He became a professor at Stanford University at the age of 27, and as of this year is a faculty member at the Institute for Advanced Study (IAS).
Venkatesh has his feet in Number Theory – an area that deals with abstract issues and had no known application until the arrival of cryptography in the late 1970s – but roves with ease through related topics, such as Theory of Representation, Ergodic Theory, and Automorphic Forms. Armed with a meticulous, investigative and creative approach to research, detecting impressive connections between diverse areas, his contributions have been fundamental to several fields of research in Mathematics. It is no wonder that his work has been recognized by several distinguished awards such as Ostrowisk (2017), Infosys (2016), SASTRA Ramanujan (2008) and Salem (2007).
Previously a guest speaker at the 2010 ICM, Venkatesh has been invited back to speak in Rio this August.
Born in Naples, Italy on April 2, 1984, Alessio Figalli belatedly discovered an interest in science. Until high school, his only concern was playing football. The training for the International Mathematical Olympiad (IMO) awakened his interest in the subject and, upon joining the Scuola Normale Superiore di Pisa, chose Mathematics.
Figalli completed his PhD in 2007 at the École Normale Supérieure de Lyon in France, with the guidance of Fields Medal laureate Cédric Villani. He has worked at the French National Center for Scientific Research, École Polytechnique, the University of Texas in the USA and ETH Zürich in Switzerland. A specialist in calculating variations and partial differential equations, he was invited to speak at the 2014 ICM in Seoul. He has won several awards, including: Peccot-Vimont (2011), EMS (2012), Cours Peccot (2012), Stampacchia Medal (2015) and Feltrinelli (2017).
Caucher Birkar’s dedication to the winding and multidimensional world of algebraic geometry, with its ellipses, lemniscates, Cassini ovals, among so many other forms defined by equations, granted him the Philip Leverhulme prize in 2010 for exceptional scholars whose greatest achievement is yet to come. Given the substantial contributions of Birkar to the field, that prize was a prophecy: after eight years, the Cambridge University researcher joins the select group of Fields Medal winners at the age of 40.

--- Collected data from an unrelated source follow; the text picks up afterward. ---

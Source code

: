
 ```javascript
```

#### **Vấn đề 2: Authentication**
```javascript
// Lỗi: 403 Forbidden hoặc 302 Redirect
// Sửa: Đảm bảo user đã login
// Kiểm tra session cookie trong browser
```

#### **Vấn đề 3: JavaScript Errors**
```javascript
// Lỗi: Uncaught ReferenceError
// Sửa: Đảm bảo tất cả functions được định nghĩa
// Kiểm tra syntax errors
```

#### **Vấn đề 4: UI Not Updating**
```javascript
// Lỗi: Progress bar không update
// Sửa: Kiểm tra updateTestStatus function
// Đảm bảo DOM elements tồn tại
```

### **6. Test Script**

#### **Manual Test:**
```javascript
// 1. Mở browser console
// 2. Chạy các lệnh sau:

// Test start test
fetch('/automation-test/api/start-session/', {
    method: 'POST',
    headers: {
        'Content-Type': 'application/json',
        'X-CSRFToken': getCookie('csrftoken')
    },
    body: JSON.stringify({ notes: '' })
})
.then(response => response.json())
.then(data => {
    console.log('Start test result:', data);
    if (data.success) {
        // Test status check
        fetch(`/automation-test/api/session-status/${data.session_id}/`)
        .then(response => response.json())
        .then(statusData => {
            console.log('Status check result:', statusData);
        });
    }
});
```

Birkar, who just this year received recognition for his work as one of the London Mathematical Society Prize winners, was born in 1978 in Marivan, a Kurdish province in Iran bordering Iraq with about 200,000 inhabitants. His curiosity was awakened by algebraic geometry, the same interest that, in that same region, centuries earlier, had attracted the attention of Omar Khayyam (1048-1131) and Sharaf al-Din al-Tusi (1135-1213).

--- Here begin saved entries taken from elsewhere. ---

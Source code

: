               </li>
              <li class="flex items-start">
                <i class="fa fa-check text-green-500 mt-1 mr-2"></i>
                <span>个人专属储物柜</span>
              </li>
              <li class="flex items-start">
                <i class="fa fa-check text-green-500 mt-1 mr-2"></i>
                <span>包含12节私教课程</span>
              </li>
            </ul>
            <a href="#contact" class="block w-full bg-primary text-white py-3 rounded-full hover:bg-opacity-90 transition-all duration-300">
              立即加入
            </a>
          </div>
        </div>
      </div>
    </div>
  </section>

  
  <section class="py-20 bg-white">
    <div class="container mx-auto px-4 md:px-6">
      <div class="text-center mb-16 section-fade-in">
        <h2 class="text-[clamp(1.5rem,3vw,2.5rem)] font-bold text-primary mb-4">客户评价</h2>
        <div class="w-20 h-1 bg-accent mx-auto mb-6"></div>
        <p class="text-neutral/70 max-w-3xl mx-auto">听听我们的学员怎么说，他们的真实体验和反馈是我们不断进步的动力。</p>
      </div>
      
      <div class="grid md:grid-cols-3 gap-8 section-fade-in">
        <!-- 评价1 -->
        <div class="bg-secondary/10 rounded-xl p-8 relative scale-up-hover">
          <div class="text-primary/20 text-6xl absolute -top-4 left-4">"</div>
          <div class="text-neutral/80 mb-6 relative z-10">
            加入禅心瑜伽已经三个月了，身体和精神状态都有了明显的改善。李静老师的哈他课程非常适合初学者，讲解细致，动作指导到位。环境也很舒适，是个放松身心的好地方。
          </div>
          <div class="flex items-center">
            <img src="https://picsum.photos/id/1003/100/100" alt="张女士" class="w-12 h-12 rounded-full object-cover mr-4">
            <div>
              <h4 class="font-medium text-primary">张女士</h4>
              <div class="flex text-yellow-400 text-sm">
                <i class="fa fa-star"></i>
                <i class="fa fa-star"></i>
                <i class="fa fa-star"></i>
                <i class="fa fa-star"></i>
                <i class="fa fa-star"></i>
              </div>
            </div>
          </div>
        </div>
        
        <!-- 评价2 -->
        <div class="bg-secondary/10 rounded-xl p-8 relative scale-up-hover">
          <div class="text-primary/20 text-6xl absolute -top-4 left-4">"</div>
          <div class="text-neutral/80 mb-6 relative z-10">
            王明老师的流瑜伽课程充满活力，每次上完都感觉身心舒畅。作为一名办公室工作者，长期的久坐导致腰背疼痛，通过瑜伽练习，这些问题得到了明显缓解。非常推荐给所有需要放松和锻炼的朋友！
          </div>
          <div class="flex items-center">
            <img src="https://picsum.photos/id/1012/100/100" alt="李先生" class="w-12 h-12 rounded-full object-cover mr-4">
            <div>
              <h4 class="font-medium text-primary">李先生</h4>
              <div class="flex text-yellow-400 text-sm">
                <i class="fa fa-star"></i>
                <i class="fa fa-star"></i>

After graduating in Mathematics from Tehran University, Birkar went to live in the United Kingdom, where he became a British citizen. In 2004, he completed his PhD at the University of Nottingham with the thesis “Topics in modern algebraic geometry”. Throughout his trajectory, birational geometry has stood out as his main area of interest. He has devoted himself to the fundamental aspects of key problems in modern mathematics – such as minimal models, Fano varieties, and singularities. His theories have solved long-standing conjectures.
In 2010, the year in which he was awarded by the Foundation Sciences Mathématiques de Paris, Birkar wrote, alongside Paolo Cascini (Imperial College London), Christopher Hacon (University of Utah) and James McKernan (University of California, San Diego), an article called “Existence of minimal models for varieties of general log type” that revolutionized the field. The article earned the quartet the AMS Moore Prize in 2016.
Peter Scholze was born in Dresden, Germany on December 11, 1987. Only 30 years old, he is already considered by the scientific community as one of the most influential mathematicians in the world.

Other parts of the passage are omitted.